▶ [RECORD SET]:
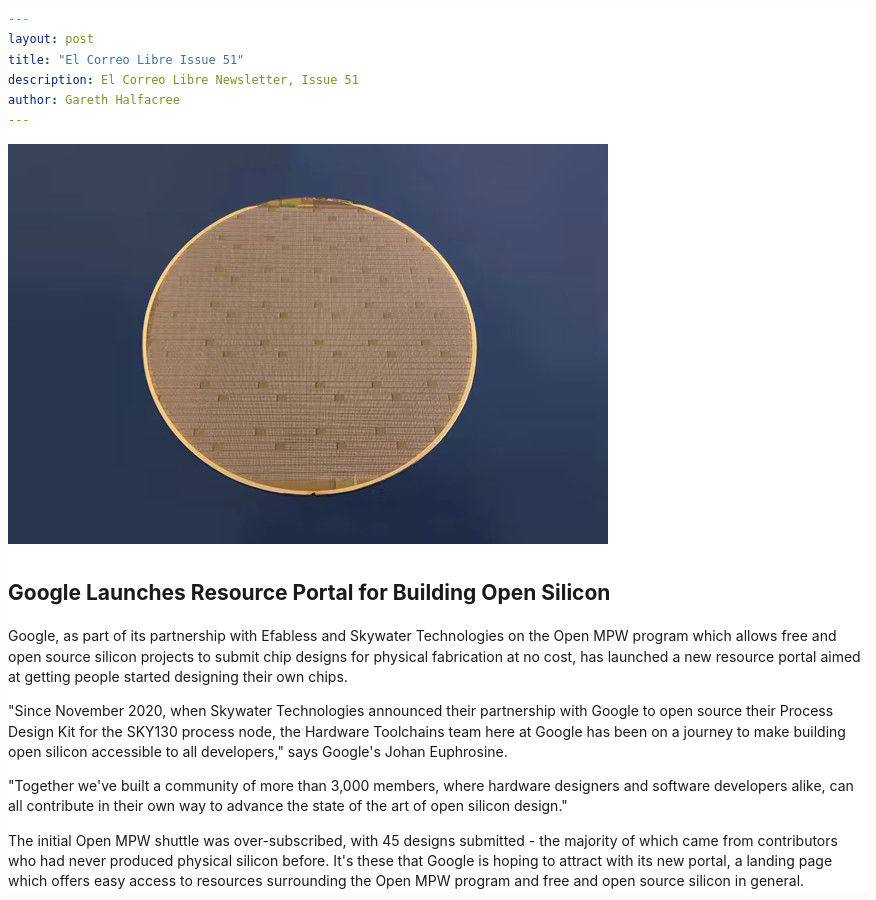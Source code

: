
 ```yaml
---
layout: post
title: "El Correo Libre Issue 51"
description: El Correo Libre Newsletter, Issue 51
author: Gareth Halfacree
---
```


<img src="/ecl/images/google-open-silicon.jpg" style="max-width:100%" />

## Google Launches Resource Portal for Building Open Silicon

Google, as part of its partnership with Efabless and Skywater Technologies on the Open MPW program which allows free and open source silicon projects to submit chip designs for physical fabrication at no cost, has launched a new resource portal aimed at getting people started designing their own chips.  
  
"Since November 2020, when Skywater Technologies announced their partnership with Google to open source their Process Design Kit for the SKY130 process node, the Hardware Toolchains team here at Google has been on a journey to make building open silicon accessible to all developers," says Google's Johan Euphrosine.  
  
"Together we've built a community of more than 3,000 members, where hardware designers and software developers alike, can all contribute in their own way to advance the state of the art of open silicon design."  
  
The initial Open MPW shuttle was over-subscribed, with 45 designs submitted - the majority of which came from contributors who had never produced physical silicon before. It's these that Google is hoping to attract with its new portal, a landing page which offers easy access to resources surrounding the Open MPW program and free and open source silicon in general.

▶ [EXERCISE AIM]:
Instructions for the copy: start at the first entry, stop after the line containing "## Google Launches", keep every line exact, and drop the pictures.

▶ [SOLUTION FOR THIS EXERCISE]:
Source code

:
 ```yaml
---
layout: post
title: "El Correo Libre Issue 51"
description: El Correo Libre Newsletter, Issue 51
author: Gareth Halfacree
---
```


<img src="/ecl/images/google-open-silicon.jpg" style="max-width:100%" />

## Google Launches Resource Portal for Building Open Silicon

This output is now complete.